As a Digital Optimization Agency, Clearhead spends a lot of time talking to potential clients and working on sales, and like anyone involved in sales, we hear our fair share of “no”.
Sometimes we are fortunate enough to get additional feedback on why the answer is “no”. We treasure this feedback because it can give us insight into market perceptions that our potential clients have which we are not addressing in our pitch, and this insight allows us to better address them for next time. Test, learn, iterate, right?
This is the first post in what I hope becomes a series on Clearhead sharing “Things We Hear While Selling Optimization Services”.
This post finds us talking to a Vice President of Product at a large media company. This Vice President is a very confident individual, as senior product people often are and often have to be to do their jobs well, and as this Vice President is politely saying “thanks, but no thanks”, he confidently gives us feedback I had not heard before.
“We actually do not believe AB testing provides lift.”
I was caught off guard by this one for a second and managed to mutter something along the lines of “Umm, hmm. Well, okay. Thank you for your time and let us know if you change your mind.”
No matter. The conversation was done at this point, but it got me wondering:
Are clients beginning to view AB testing as some sort of product that provides lift? Have we as optimization vendors marketed “Guaranteed Conversion Improvements or Your Money Back” to such a point that we’ve now exposed the methodology of testing to the type of performance judgements new software or site re-designs are subject to?

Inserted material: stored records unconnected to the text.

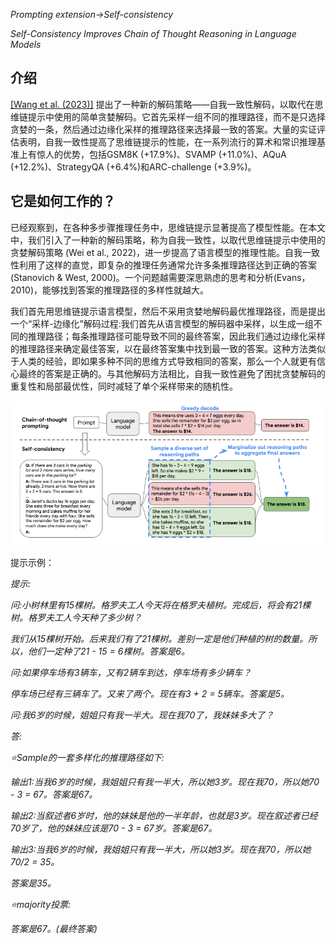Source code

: ﻿*Prompting extension->Self-consistency*

*Self-Consistency Improves Chain of Thought Reasoning in Language Models*

## 介绍

[\[Wang et al. (2023)\]](https://arxiv.org/abs/2203.11171) 提出了一种新的解码策略——自我一致性解码，以取代在思维链提示中使用的简单贪婪解码。它首先采样一组不同的推理路径，而不是只选择贪婪的一条，然后通过边缘化采样的推理路径来选择最一致的答案。大量的实证评估表明，自我一致性提高了思维链提示的性能，在一系列流行的算术和常识推理基准上有惊人的优势，包括GSM8K (+17.9%)、SVAMP (+11.0%)、AQuA (+12.2%)、StrategyQA (+6.4%)和ARC-challenge (+3.9%)。

## 它是如何工作的？

已经观察到，在各种多步骤推理任务中，思维链提示显著提高了模型性能。在本文中，我们引入了一种新的解码策略，称为自我一致性，以取代思维链提示中使用的贪婪解码策略 (Wei et al., 2022)，进一步提高了语言模型的推理性能。自我一致性利用了这样的直觉，即复杂的推理任务通常允许多条推理路径达到正确的答案 (Stanovich & West, 2000)。一个问题越需要深思熟虑的思考和分析(Evans，2010)，能够找到答案的推理路径的多样性就越大。

我们首先用思维链提示语言模型，然后不采用贪婪地解码最优推理路径，而是提出一个“采样-边缘化”解码过程:我们首先从语言模型的解码器中采样，以生成一组不同的推理路径；每条推理路径可能导致不同的最终答案，因此我们通过边缘化采样的推理路径来确定最佳答案，以在最终答案集中找到最一致的答案。这种方法类似于人类的经验，即如果多种不同的思维方式导致相同的答案，那么一个人就更有信心最终的答案是正确的。与其他解码方法相比，自我一致性避免了困扰贪婪解码的重复性和局部最优性，同时减轻了单个采样带来的随机性。

![](..\images\Self_consistency.png)

提示示例：

*提示:*

*问:小树林里有15棵树。格罗夫工人今天将在格罗夫植树。完成后，将会有21棵树。格罗夫工人今天种了多少树？*

*我们从15棵树开始。后来我们有了21棵树。差别一定是他们种植的树的数量。所以，他们一定种了21 - 15 = 6棵树。答案是6。*

*问:如果停车场有3辆车，又有2辆车到达，停车场有多少辆车？*

*停车场已经有三辆车了。又来了两个。现在有3 + 2 = 5辆车。答案是5。*

*问:我6岁的时候，姐姐只有我一半大。现在我70了，我妹妹多大了？*

*答:*

*⭐Sample的一套多样化的推理路径如下:*

*输出1:当我6岁的时候，我姐姐只有我一半大，所以她3岁。现在我70，所以她70 - 3 = 67。答案是67。*

*输出2:当叙述者6岁时，他的妹妹是他的一半年龄，也就是3岁。现在叙述者已经70岁了，他的妹妹应该是70 - 3 = 67岁。答案是67。*

*输出3:当我6岁的时候，我姐姐只有我一半大，所以她3岁。现在我70，所以她70/2 = 35。*

*答案是35。*

*⭐majority投票:*

*答案是67。(最终答案)*
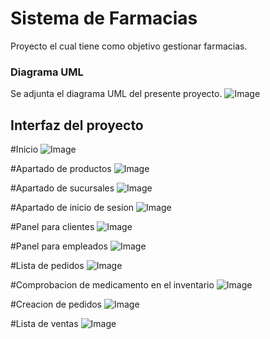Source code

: # Sistema de Farmacias
Proyecto el cual tiene como objetivo gestionar farmacias.

### Diagrama UML
Se adjunta el diagrama UML del presente proyecto.
![Image](https://github.com/user-attachments/assets/e8e46432-25ae-4a0c-8e3c-936f218e315a)

## Interfaz del proyecto
#Inicio
![Image](https://github.com/user-attachments/assets/c6d39abf-1bc9-44e2-adcc-2af58c24f9be)

#Apartado de productos
![Image](https://github.com/user-attachments/assets/47f1cd59-bace-47ac-ab8c-2fe862cc147c)

#Apartado de sucursales
![Image](https://github.com/user-attachments/assets/321d9db6-d841-4371-a93b-47390a9878e7)

#Apartado de inicio de sesion
![Image](https://github.com/user-attachments/assets/9f4a3cfa-f444-456b-9eda-7161df16b1fe)

#Panel para clientes
![Image](https://github.com/user-attachments/assets/32a65027-2efe-4b07-a79b-b66d6dc012e7)

#Panel para empleados
![Image](https://github.com/user-attachments/assets/011e1843-a0bf-467f-a336-184c760cc96b)

#Lista de pedidos
![Image](https://github.com/user-attachments/assets/98b732b3-f1c4-4425-80bc-9ffb5c0c96ca)

#Comprobacion de medicamento en el inventario
![Image](https://github.com/user-attachments/assets/5fd8782e-82cf-4cf7-8510-54e907c69ee4)

#Creacion de pedidos
![Image](https://github.com/user-attachments/assets/31743ca4-874d-4a3e-a41d-60903eb5d22c)

#Lista de ventas
![Image](https://github.com/user-attachments/assets/76ea41c2-adce-431d-a471-27bcec9e4418)


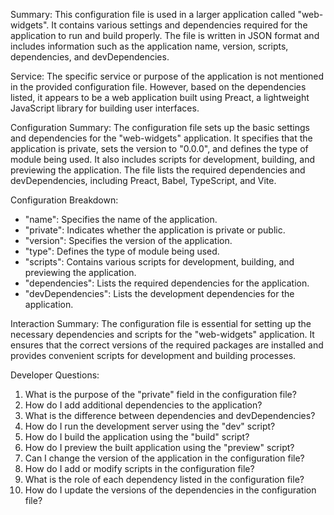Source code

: Summary:
This configuration file is used in a larger application called "web-widgets". It contains various settings and dependencies required for the application to run and build properly. The file is written in JSON format and includes information such as the application name, version, scripts, dependencies, and devDependencies.

Service:
The specific service or purpose of the application is not mentioned in the provided configuration file. However, based on the dependencies listed, it appears to be a web application built using Preact, a lightweight JavaScript library for building user interfaces.

Configuration Summary:
The configuration file sets up the basic settings and dependencies for the "web-widgets" application. It specifies that the application is private, sets the version to "0.0.0", and defines the type of module being used. It also includes scripts for development, building, and previewing the application. The file lists the required dependencies and devDependencies, including Preact, Babel, TypeScript, and Vite.

Configuration Breakdown:
- "name": Specifies the name of the application.
- "private": Indicates whether the application is private or public.
- "version": Specifies the version of the application.
- "type": Defines the type of module being used.
- "scripts": Contains various scripts for development, building, and previewing the application.
- "dependencies": Lists the required dependencies for the application.
- "devDependencies": Lists the development dependencies for the application.

Interaction Summary:
The configuration file is essential for setting up the necessary dependencies and scripts for the "web-widgets" application. It ensures that the correct versions of the required packages are installed and provides convenient scripts for development and building processes.

Developer Questions:
1. What is the purpose of the "private" field in the configuration file?
2. How do I add additional dependencies to the application?
3. What is the difference between dependencies and devDependencies?
4. How do I run the development server using the "dev" script?
5. How do I build the application using the "build" script?
6. How do I preview the built application using the "preview" script?
7. Can I change the version of the application in the configuration file?
8. How do I add or modify scripts in the configuration file?
9. What is the role of each dependency listed in the configuration file?
10. How do I update the versions of the dependencies in the configuration file?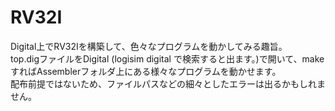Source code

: # RV32I
Digital上でRV32Iを構築して、色々なプログラムを動かしてみる趣旨。  
top.digファイルをDigital (logisim digital で検索すると出ます。)で開いて、makeすればAssemblerフォルダ上にある様々なプログラムを動かせます。  
配布前提ではないため、ファイルパスなどの細々としたエラーは出るかもしれません。
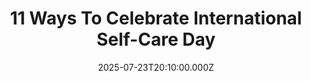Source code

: ---
title: "11 Ways To Celebrate International Self-Care Day"
date: 2025-07-23T20:10:00.000Z
category: Human Kindness
externalLink: "https://www.goodgoodgood.co/articles/how-to-celebrate-international-self-care-day"
image: ""
excerpt: "International Self-Care Day, on July 24, is dedicated to raising awareness about self-care as a tool for global health. Celebrate with these ideas!…"
---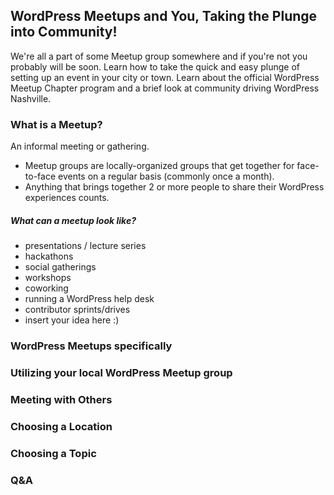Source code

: ## WordPress Meetups and You, Taking the Plunge into Community!

We're all a part of some Meetup group somewhere and if you're not you probably will be soon. Learn how to take the quick and easy plunge of setting up an event in your city or town. Learn about the official WordPress Meetup Chapter program and a brief look at community driving WordPress Nashville.

### What is a Meetup?

An informal meeting or gathering.

- Meetup groups are locally-organized groups that get together for face-to-face events on a regular basis (commonly once a month).
- Anything that brings together 2 or more people to share their WordPress experiences counts.

##### What can a meetup look like?
- presentations / lecture series
- hackathons
- social gatherings
- workshops
- coworking
- running a WordPress help desk
- contributor sprints/drives
- insert your idea here :)

### WordPress Meetups specifically

### Utilizing your local WordPress Meetup group

### Meeting with Others

### Choosing a Location

### Choosing a Topic

### Q&A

I am starting to think we just may have, and it could get dangerous if we’re not careful.
Okay then Clearhead, so if AB Testing is not something that provides lift, what is it and why should we do it?
The million dollar question.
So for starters, we think of A/B testing in it of itself as just a methodology to collect a data set for analysis.
There’s a number of different methods to collect both quantitative and qualitative data sets. Some examples include user testing, voice of customer surveys, user research, heat map tracking, good old fashioned web analytics and event tracking, etc..
A/B testing is not providing the lift and it’s not supposed to. It’s the different versions of the things you are testing that provide the lift…. or not. A/B testing simply allows you to create an environment for collecting data to measure lift that’s about as isolated from noise (seasonality, day of the week, time of day, timing of marketing campaigns) as you can get.
Why? Because in well executed A/B/n and MVT tests, all versions being tested are subject to the exact same noise at the exact same time so the noise is cancelled out.
Saying A/B testing doesn’t provide lift is really like saying — “the changes we are testing are not providing lift” or “the changes I am making to my product do not provide lift”. Or to take it even further – “The changes I am making with the money, resources, and time that my company is giving me are not providing lift.” Yikes!
I actually believe it’s the cold and humbling truth that most new features and new designs do not provide lift that is driving this perception on A/B testing. Of course, some do, but like in baseball, batting .300 in product development is winning.
As a product guy, this always hurt, but the cool thing about A/B testing and the answer to that million dollar question is it helps you figure out which changes matter and which don’t FASTER. And that’s invaluable.
With all this said, maybe this Vice President of Product knew all of this when he gave us his feedback, and maybe he thinks he has a better tool to measure and compare his product changes than through split testing.
We’d be all ears…..and taking notes for our next sales meeting.